Früher war die ITK-Welt einfach und überschaubar. Auf dem Schreibtisch im Büro standen der PC und das Telefon und im Rechenzentrum liefen die Telefonanlage sowie die Server mit allen Applikationen. Das alles ist nicht verschwunden, wurde aber durch immer neue Applikationen, Endgeräte und Kommunikationskanäle ergänzt – und vielfach immer komplexer. Daten, Sprache und Video sind zusammengewachsen, der Mobilitätsgrad ist gestiegen und eine Vielzahl neuer mobiler Endgeräte ist hinzugekommen, Blackberrys und Smartphones waren nur der Anfang.
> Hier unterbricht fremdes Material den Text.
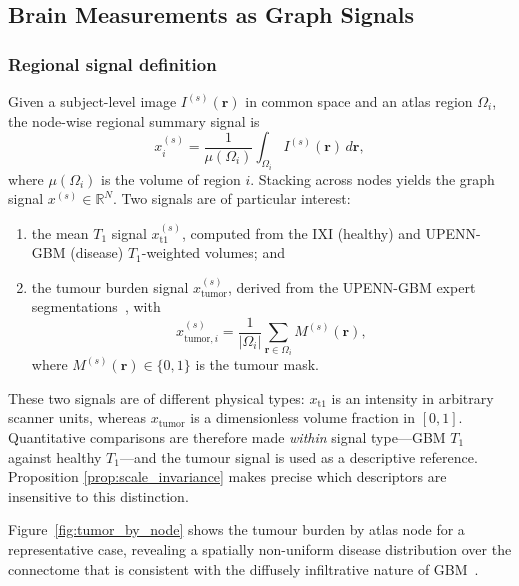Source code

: \documentclass[11pt,reqno]{amsart}
\theoremstyle{plain}
\theoremstyle{definition}
\theoremstyle{remark}
\numberwithin{equation}{section}
\newcommand{\R}{\mathbb{R}}
\begin{document}
\subsection{Brain Measurements as Graph Signals}
\label{sec:signals}

\subsubsection{Regional signal definition}

Given a subject-level image $I^{(s)}(\mathbf{r})$ in common space and an atlas
region $\Omega_i$, the node-wise regional summary signal is
\begin{equation}
x_i^{(s)} = \frac{1}{\mu(\Omega_i)} \int_{\Omega_i} I^{(s)}(\mathbf{r})\,d\mathbf{r},
\end{equation}
where $\mu(\Omega_i)$ is the volume of region $i$. Stacking across nodes yields
the graph signal $x^{(s)}\in\R^{N}$. Two signals are of particular interest:

\begin{enumerate}[label=(\alph*),leftmargin=2.2em]
  \item the mean $T_1$ signal $x_{\mathrm{t1}}^{(s)}$, computed from the IXI
        (healthy) and UPENN-GBM (disease) $T_1$-weighted volumes; and
  \item the tumour burden signal $x_{\mathrm{tumor}}^{(s)}$, derived from the
        UPENN-GBM expert segmentations~\cite{bakas2022university}, with
        \begin{equation}
        x^{(s)}_{\mathrm{tumor},i}
        = \frac{1}{|\Omega_i|}\sum_{\mathbf{r}\in\Omega_i} M^{(s)}(\mathbf{r}),
        \end{equation}
        where $M^{(s)}(\mathbf{r})\in\{0,1\}$ is the tumour mask.
\end{enumerate}

These two signals are of different physical types: $x_{\mathrm{t1}}$ is an
intensity in arbitrary scanner units, whereas $x_{\mathrm{tumor}}$ is a
dimensionless volume fraction in $[0,1]$. Quantitative comparisons are therefore
made \emph{within} signal type---GBM $T_1$ against healthy $T_1$---and the
tumour signal is used as a descriptive reference. Proposition
\ref{prop:scale_invariance} makes precise which descriptors are insensitive to
this distinction.

Figure~\ref{fig:tumor_by_node} shows the tumour burden by atlas node for a
representative case, revealing a spatially non-uniform disease distribution over
the connectome that is consistent with the diffusely infiltrative nature of
GBM~\cite{louis2021who,wen2008malignant}.
\end{document}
Heute sind es iPhones, iPads sowie Dells Streak und viele andere neue Devices.

Die Komplexität nimmt zu, wenn eine immer größere Zahl von Mitarbeitern nur noch in seltenen Fällen einen festen Arbeitsplatz im Büro ansteuert und ansonsten unterwegs, bei Kunden oder als Teleworker im Home Office arbeitet. Sie alle benötigen Applikationen und Arbeitsumgebungen, die mit der internen und externen Unternehmenskommunikation und der Zusammenarbeit mit Kollegen, Lieferanten, Geschäftspartnern und Kunden zu tun haben – zusammengefasst unter dem Begriff Unified Communications und Collaboration (UCC).
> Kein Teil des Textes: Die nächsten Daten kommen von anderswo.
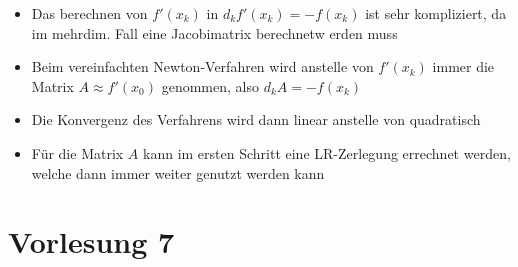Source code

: \documentclass[]{article}
\begin{document}
\begin{enumerate}
			\begin{itemize}
				\item Das berechnen von $f'(x_k)$ in $d_k f'(x_k) = -f(x_k)$ ist sehr kompliziert, da im mehrdim. Fall eine Jacobimatrix berechnetw erden muss
				\item Beim vereinfachten Newton-Verfahren wird anstelle von $f'(x_k)$ immer die Matrix $A \approx f'(x_0)$ genommen, also $d_k A = -f(x_k)$
				\item Die Konvergenz des Verfahrens wird dann linear anstelle von quadratisch
				\item Für die Matrix $A$ kann im ersten Schritt eine LR-Zerlegung errechnet werden, welche dann immer weiter genutzt werden kann
			\end{itemize}	
	\end{enumerate}

\section{Vorlesung 7}
\end{document}
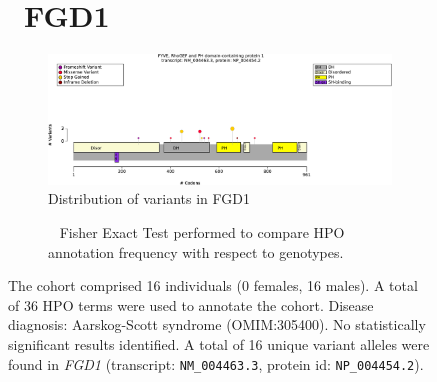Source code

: \begin{figure}[htbp]
\section*{ FGD1}
\centering
\begin{subfigure}[b]{0.95\textwidth}
\centering
\includegraphics[width=\textwidth]{ img/FGD1_protein_diagram.pdf} 
\captionsetup{justification=raggedright,singlelinecheck=false}
\caption{Distribution of variants in FGD1}
\end{subfigure}

\vspace{2em}

\begin{subfigure}[b]{0.95\textwidth}
\centering
{}
\captionsetup{justification=raggedright,singlelinecheck=false}
\caption{             Fisher Exact Test performed to compare HPO annotation frequency with respect to genotypes. }
\end{subfigure}

\vspace{2em}

\caption{ The cohort comprised 16 individuals (0 females, 16 males). A total of 36 HPO terms were used to annotate the cohort. Disease diagnosis: Aarskog-Scott syndrome (OMIM:305400). No statistically significant results identified. A total of 16 unique variant alleles were found in \textit{FGD1} (transcript: \texttt{NM\_004463.3}, protein id: \texttt{NP\_004454.2}).}
\end{figure}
Ziel ist es, zu jeder Zeit und von jedem Ort mit jedem Gerät einen uneingeschränkten Zugriff auf relevante Informationen und Daten zu haben, sowie alle zur Verfügung stehenden Kommunikationskanäle zu nutzen, wie Sprache, Video, Instant Messaging. Ähnlich wie sich Arbeitsformen ändern, ändert sich die Art und Weise, wie Applikationen, Daten und Kommunikations-Tools bereitgestellt werden. Aus organisatorischen und wirtschaftlichen Gründen sind immer mehr Unternehmen dazu übergegangen, zumindest Teile – zum Beispiel Kommunikationsanwendungen – an einen Dienstleister auszulagern. Entscheidend dabei ist, dass der Betreiber solcher Applikationen sich nahtlos in das Sicherheitskonzept integriert und den eigenen Schutzbedarf erfüllt. Bei Unified Communications and Collaboration etwa lassen sich die Grundformen Eigenbetrieb, Managed Services und SaaS unterscheiden.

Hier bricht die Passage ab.